How to Build Brand Equity
I love the story about a room full of marketers talking about their strategy to market a new, fuel efficient, compact car.
As ideas we’re flying and excitement was building, someone from their ad agency stopped the group and asked each person what kind of car they drove. The response? Big cars. Fast cars. No cars.
What became immediately evident was that no one in the room fit their target market for this new car. They had no idea how their target customers made decisions, their criteria for choosing a new car, or what was really important to them.
What was missing?
The voice of the customer.
How can a company create relevant products or services, or communicate a meaningful brand promise, if they don’t have a way to listen to the voice of the customer on a regular basis?
There are numerous ways to do this.
- Engage employees who are already avid customers.
- Invite best customers into the decision-making process.
- Use available insight gathering tools and techniques, such as customer panels, online customer communities, spot surveys throughout the buying process, etc.
Companies that have a clearly defined “voice-of-the-customer” process, generally have strong brands. And strong brands ensure the brand experience maps to the brand promise.
This is what builds brand equity.
Building Brand Equity
As highlighted in a previous post, here’s a mathematical model to build brand equity:
Brand Equity increases when
Brand Experience = Brand Promise
Seems simple enough. But for many companies it’s hard to achieve.
- The promise might be for the friendliest staff, but the experience was no one could be found when needed.
- The promise might be for the biggest selection, but the experience was many items out of stock.
- The promise might be for fast delivery, but the experience proved it was no different than competitors.
- The promise might be a quality product, but the experience proved quality was sadly lacking (and many returned items).
When the brand experience does NOT equal the brand promise, customers are left feeling disappointed, let down, or confused. It means there was a disconnect between what was promised (expected) and what was delivered (experienced). This translates into zero (or even negative) equity.
When this happens, there are only two choices:
- Change the brand promise. If the company can’t deliver on the brand promise, change it to something that can be delivered, consistently and reliably.

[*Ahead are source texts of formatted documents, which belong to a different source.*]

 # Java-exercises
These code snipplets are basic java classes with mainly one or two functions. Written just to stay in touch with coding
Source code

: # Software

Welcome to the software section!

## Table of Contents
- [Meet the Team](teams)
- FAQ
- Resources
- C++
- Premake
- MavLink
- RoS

- Change the brand experience. If the company can deliver on the brand promise, change the experience to align with the promise.
The first one (brand promise) is a strategic issue. As highlighted in previous articles, it requires a thorough analysis of the business to identify and clearly define what is unique, relevant, and sustainable.
The second part (brand experience) is a more practical issue. I’ll address this in the next post.
What companies do you feel succeed at making the brand experience = the brand promise?